Anglo-Irish writer and priest

Michael Hobart Seymour (1800–1874) was an Anglo-Irish Protestant clergyman and religious controversialist.

==Life==
He was born on 29 September 1800, the sixth son of John Crossley Seymour, vicar of Caherelly (d. 19 May 1831), who married in January 1789 Catherine, eldest daughter and coheiress of Rev. Edward Wight, rector of Meelick in Limerick. Aaron Crossley Hobart Seymour was his brother. In 1823 he graduated B.A. of Trinity College, Dublin, and proceeded M.A. in 1832. He was admitted ad eundem at Oxford on 2 June 1836, and comitatis causa on 26 October 1865.

Seymour was ordained deacon in 1823 and priest in 1824. The first thirty-four years of his life were passed in Ireland in clerical work. He was also secretary to the Irish Protestant Association. An untiring polemicist, he became very unpopular in Ireland, and about 1834 migrated to England. For several years he was evening lecturer at St George the Martyr, Southwark, afternoon lecturer at St Anne, Blackfriars, and travelling secretary for the Reformation Society.

In January 1844 Seymour married, at Walcot church, Bath, Maria, only daughter of General Thomas of the East India Company's service, and widow of Baron Brown-Mill (George Gavin Browne Mill), physician to Louis XVIII. From that time he resided, when in England, at Bath, and did not hold any preferment in the church. In September 1844 Seymour and his wife travelled by easy stages to Rome.

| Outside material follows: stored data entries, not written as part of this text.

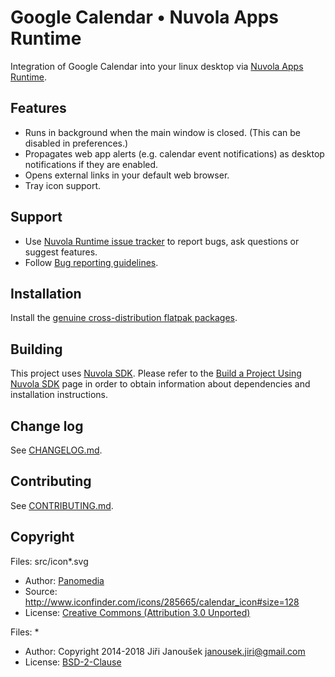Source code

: Google Calendar • Nuvola Apps Runtime
=====================================

Integration of Google Calendar into your linux desktop via
[Nuvola Apps Runtime](https://github.com/tiliado/nuvolaruntime).

Features
--------

 * Runs in background when the main window is closed. (This can be disabled in preferences.)
 * Propagates web app alerts (e.g. calendar event notifications) as desktop notifications if they are enabled.
 * Opens external links in your default web browser.
 * Tray icon support.

Support
-------

  - Use [Nuvola Runtime issue tracker](https://github.com/tiliado/nuvolaruntime/issues/new/choose)
    to report bugs, ask questions or suggest features.
  - Follow [Bug reporting guidelines](https://github.com/tiliado/nuvolaruntime/wiki/Bug-Reporting-Guidelines).

Installation
------------

Install the [genuine cross-distribution flatpak packages](https://nuvola.tiliado.eu/app/google_calendar/).

Building
--------

This project uses [Nuvola SDK](https://github.com/tiliado/nuvolasdk#create-new-project). Please refer to
the [Build a Project Using Nuvola SDK](https://github.com/tiliado/nuvolasdk#build-a-project-using-nuvola-sdk)
page in order to obtain information about dependencies and installation instructions.

Change log
----------

See [CHANGELOG.md](./CHANGELOG.md).

Contributing
------------

See [CONTRIBUTING.md](./CONTRIBUTING.md).

Copyright
---------

Files: src/icon*.svg

* Author: [Panomedia](https://www.iconfinder.com/paomedia)
* Source: <http://www.iconfinder.com/icons/285665/calendar_icon#size=128>
* License: [Creative Commons (Attribution 3.0 Unported)](http://creativecommons.org/licenses/by/3.0/)

Files: *

* Author: Copyright 2014-2018 Jiři Janoušek <janousek.jiri@gmail.com>
* License: [BSD-2-Clause](./LICENSE)
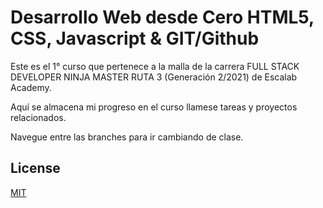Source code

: # Desarrollo Web desde Cero HTML5, CSS, Javascript & GIT/Github
Este es el 1° curso que pertenece a la malla de la carrera FULL STACK DEVELOPER NINJA MASTER RUTA 3 (Generación 2/2021) de Escalab Academy.

Aquí se almacena mi progreso en el curso llamese tareas y proyectos relacionados.

Navegue entre las branches para ir cambiando de clase.

## License
[MIT](https://choosealicense.com/licenses/mit/)
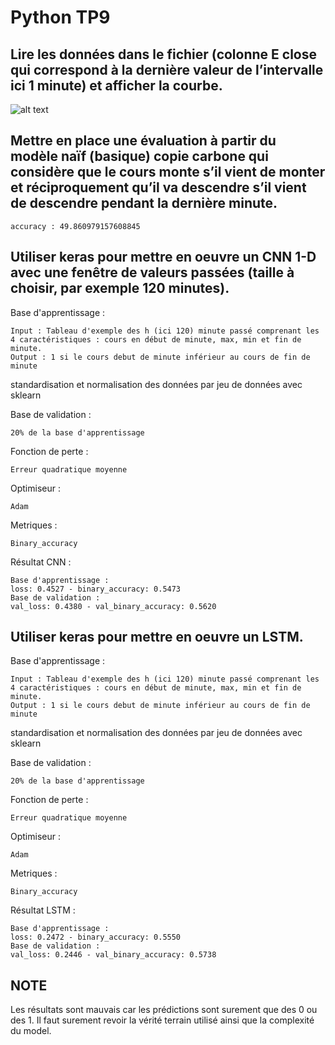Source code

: # Python TP9

## Lire les données dans le fichier (colonne E close qui correspond à la dernière valeur de l’intervalle ici 1 minute) et afficher la courbe.

![alt text](pic/myplot.png)

## Mettre en place une évaluation à partir du modèle naïf (basique) copie carbone qui considère que le cours monte s’il vient de monter et réciproquement qu’il va descendre s’il vient de descendre pendant la dernière minute.

    accuracy : 49.860979157608845
    
## Utiliser keras pour mettre en oeuvre un CNN 1-D avec une fenêtre de valeurs passées (taille à choisir, par exemple 120 minutes).

Base d'apprentissage :

    Input : Tableau d'exemple des h (ici 120) minute passé comprenant les 4 caractéristiques : cours en début de minute, max, min et fin de minute.
    Output : 1 si le cours debut de minute inférieur au cours de fin de minute

standardisation et normalisation des données par jeu de données avec sklearn

Base de validation :

    20% de la base d'apprentissage

Fonction de perte :

    Erreur quadratique moyenne

Optimiseur :

    Adam

Metriques :

    Binary_accuracy

Résultat CNN :

    Base d'apprentissage :
    loss: 0.4527 - binary_accuracy: 0.5473 
    Base de validation :
    val_loss: 0.4380 - val_binary_accuracy: 0.5620

## Utiliser keras pour mettre en oeuvre un LSTM.

Base d'apprentissage :

    Input : Tableau d'exemple des h (ici 120) minute passé comprenant les 4 caractéristiques : cours en début de minute, max, min et fin de minute.
    Output : 1 si le cours debut de minute inférieur au cours de fin de minute

standardisation et normalisation des données par jeu de données avec sklearn

Base de validation :

    20% de la base d'apprentissage

Fonction de perte :

    Erreur quadratique moyenne

Optimiseur :

    Adam

Metriques :

    Binary_accuracy

Résultat LSTM :

    Base d'apprentissage :
    loss: 0.2472 - binary_accuracy: 0.5550 
    Base de validation :
    val_loss: 0.2446 - val_binary_accuracy: 0.5738
    
## NOTE

Les résultats sont mauvais car les prédictions sont surement que des 0 ou des 1.
Il faut surement revoir la vérité terrain utilisé ainsi que la complexité du model.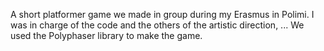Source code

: A short platformer game we made in group during my Erasmus in Polimi. I was in charge of the code and the others of the artistic direction, ... 
We used the Polyphaser library to make the game.
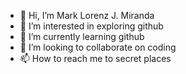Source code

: - 👋 Hi, I’m Mark Lorenz J. Miranda
- 👀 I’m interested in exploring github
- 🌱 I’m currently learning github 
- 💞️ I’m looking to collaborate on coding
- 📫 How to reach me to secret places

<!---
mlmiranda/mlmiranda is a ✨ special ✨ repository because its `README.md` (this file) appears on your GitHub profile.
You can click the Preview link to take a look at your changes.
--->
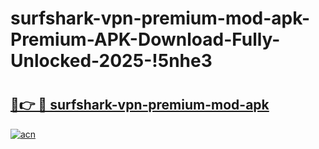 # surfshark-vpn-premium-mod-apk-Premium-APK-Download-Fully-Unlocked-2025-!5nhe3

# <h2><a href="https://8u9li3.esa.edu.pl?title=surfshark-vpn-premium-mod-apk&ref=5nhe3">🔗👉 🔴 surfshark-vpn-premium-mod-apk</a></h2>

[![acn](https://github.com/user-attachments/assets/0f9c940e-d8b0-45ae-aac7-cd30a18b3e1c)](https://8u9li3.esa.edu.pl?title=surfshark-vpn-premium-mod-apk&ref=5nhe3)

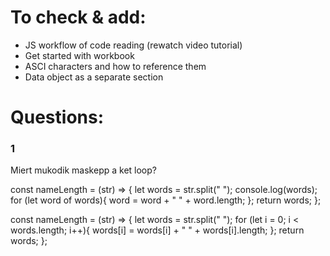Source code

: 
# To check & add:

- JS workflow of code reading (rewatch video tutorial)
- Get started with workbook
- ASCI characters and how to reference them
- Data object as a separate section

# Questions:  

### 1

Miert mukodik maskepp a ket loop?

const nameLength = (str) => {
    let words = str.split(" ");
    console.log(words);
    for (let word of words){
        word = word + " " + word.length;
    };
    return words;
};

const nameLength = (str) => {
    let words = str.split(" ");
    for (let i = 0; i < words.length; i++){
        words[i] = words[i] + " " + words[i].length;
    };
    return words;
};
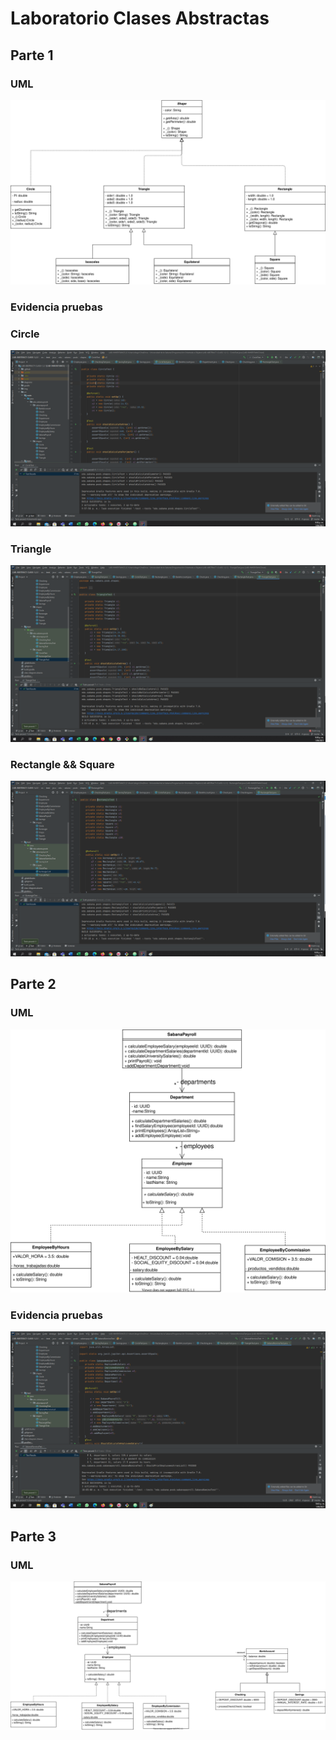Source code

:  # Laboratorio Clases Abstractas

 ## Parte 1

 ### UML

 ![](img/UMLP1.svg)

 ### Evidencia pruebas

 ### Circle

 ![](img/EVIP1C.png)

 ### Triangle

 ![](img/EVIP1T.png)

 ### Rectangle && Square

 ![](img/EVIP1R.png)


 ## Parte 2

 ### UML

 ![](img/UMLP2.svg)

 ### Evidencia pruebas

 ![](img/EVIP2.png)

 ## Parte 3

 ### UML

 ![](img/UMLP3.svg)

Seymour died at 27 Marlborough Buildings, Bath, on 19 June 1874, leaving no issue, and was buried at Locksbrook Cemetery on 25 June.

==Works==
Seymour contributed to newspapers, published pamphlets, and lectured against the Roman Catholic Church. He brought out in 1838 a new edition, with five appendices, of John Foxe's Acts and Monuments of the Church.

He described his visit to Rome in two books, ‘A Pilgrimage to Rome,’ 1848, 4th edit. 1851, and ‘Mornings among the Jesuits at Rome; being Notes of Conversations held with certain Jesuits in that City,’ 1849 (3rd edit. 1850; 5th edit. 1852). The first book was criticised in ‘A brief Review by A. M.,’ Bath, 1849, and the second in The Rambler, iv. 144–9 (1849). Seymour had a rhetorical way of marshalling his facts, and his deductions could not always be relied upon. But he followed up his attack in ‘Evenings with the Romanists. With an introductory chapter on the Moral Results of the Romish System,’ 1854; 2nd edit. 1855. This was issued at New York in 1855, and in the same year was reissued at Philadelphia in an edited form. It was also translated into Spanish, and had a large circulation in Mexico.

A lecture on ‘Nunneries,’ issued in 1852, involved him in a controversy with Cardinal Nicholas Wiseman, who published a reply.